Set down the whole listing below exactly. The pictures stay out.
DATA FOR THIS TASK below:
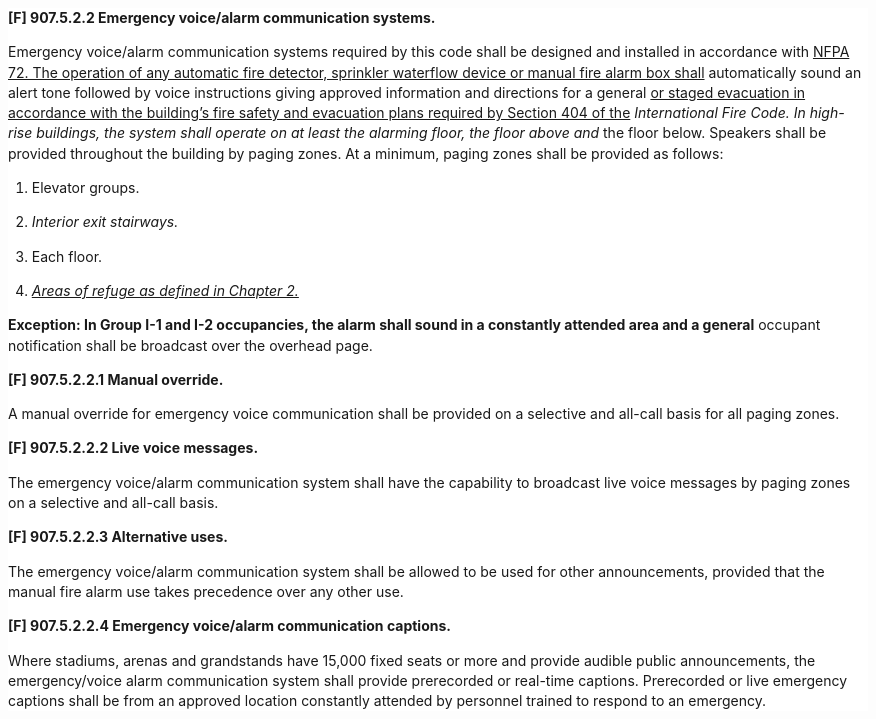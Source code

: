 

**[F] 907.5.2.2 Emergency voice/alarm communication systems.**


Emergency voice/alarm communication systems required by this code shall be designed and installed in accordance with
[NFPA 72. The operation of any automatic fire detector, sprinkler waterflow device or manual fire alarm box shall](http://codes.iccsafe.org/#VACC2021P1_Ch35_PromNFPA_RefStd72_19)
automatically sound an alert tone followed by voice instructions giving approved information and directions for a general
[or staged evacuation in accordance with the building’s fire safety and evacuation plans required by Section 404 of the](http://codes.iccsafe.org/#IFC2021P1_Pt02_Ch04_Sec404)
_International Fire Code. In high-rise buildings, the system shall operate on at least the alarming floor, the floor above and_
the floor below. Speakers shall be provided throughout the building by paging zones. At a minimum, paging zones shall
be provided as follows:

1. Elevator groups.

2. _Interior exit stairways._

3. Each floor.

4. _[Areas of refuge as defined in Chapter 2.](http://codes.iccsafe.org/#VACC2021P1_Ch02)_

**Exception: In Group I-1 and I-2 occupancies, the alarm shall sound in a constantly attended area and a general**
occupant notification shall be broadcast over the overhead page.

**[F] 907.5.2.2.1 Manual override.**

A manual override for emergency voice communication shall be provided on a selective and all-call basis for all paging
zones.

**[F] 907.5.2.2.2 Live voice messages.**

The emergency voice/alarm communication system shall have the capability to broadcast live voice messages by paging
zones on a selective and all-call basis.

**[F] 907.5.2.2.3 Alternative uses.**

The emergency voice/alarm communication system shall be allowed to be used for other announcements, provided that
the manual fire alarm use takes precedence over any other use.



**[F] 907.5.2.2.4 Emergency voice/alarm communication captions.**


Where stadiums, arenas and grandstands have 15,000 fixed seats or more and provide audible public announcements,
the emergency/voice alarm communication system shall provide prerecorded or real-time captions. Prerecorded or live
emergency captions shall be from an approved location constantly attended by personnel trained to respond to an
emergency.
End of DATA FOR THIS TASK.
*ANSWER SECTION:*
Source code

: 

**[F] 907.5.2.2 Emergency voice/alarm communication systems.**


Emergency voice/alarm communication systems required by this code shall be designed and installed in accordance with
[NFPA 72. The operation of any automatic fire detector, sprinkler waterflow device or manual fire alarm box shall](http://codes.iccsafe.org/#VACC2021P1_Ch35_PromNFPA_RefStd72_19)
automatically sound an alert tone followed by voice instructions giving approved information and directions for a general
[or staged evacuation in accordance with the building’s fire safety and evacuation plans required by Section 404 of the](http://codes.iccsafe.org/#IFC2021P1_Pt02_Ch04_Sec404)
_International Fire Code. In high-rise buildings, the system shall operate on at least the alarming floor, the floor above and_
the floor below. Speakers shall be provided throughout the building by paging zones. At a minimum, paging zones shall
be provided as follows:

1. Elevator groups.

2. _Interior exit stairways._

3. Each floor.

4. _[Areas of refuge as defined in Chapter 2.](http://codes.iccsafe.org/#VACC2021P1_Ch02)_

**Exception: In Group I-1 and I-2 occupancies, the alarm shall sound in a constantly attended area and a general**
occupant notification shall be broadcast over the overhead page.

**[F] 907.5.2.2.1 Manual override.**

A manual override for emergency voice communication shall be provided on a selective and all-call basis for all paging
zones.

**[F] 907.5.2.2.2 Live voice messages.**

The emergency voice/alarm communication system shall have the capability to broadcast live voice messages by paging
zones on a selective and all-call basis.

**[F] 907.5.2.2.3 Alternative uses.**

The emergency voice/alarm communication system shall be allowed to be used for other announcements, provided that
the manual fire alarm use takes precedence over any other use.



**[F] 907.5.2.2.4 Emergency voice/alarm communication captions.**


Where stadiums, arenas and grandstands have 15,000 fixed seats or more and provide audible public announcements,
the emergency/voice alarm communication system shall provide prerecorded or real-time captions. Prerecorded or live
emergency captions shall be from an approved location constantly attended by personnel trained to respond to an
emergency.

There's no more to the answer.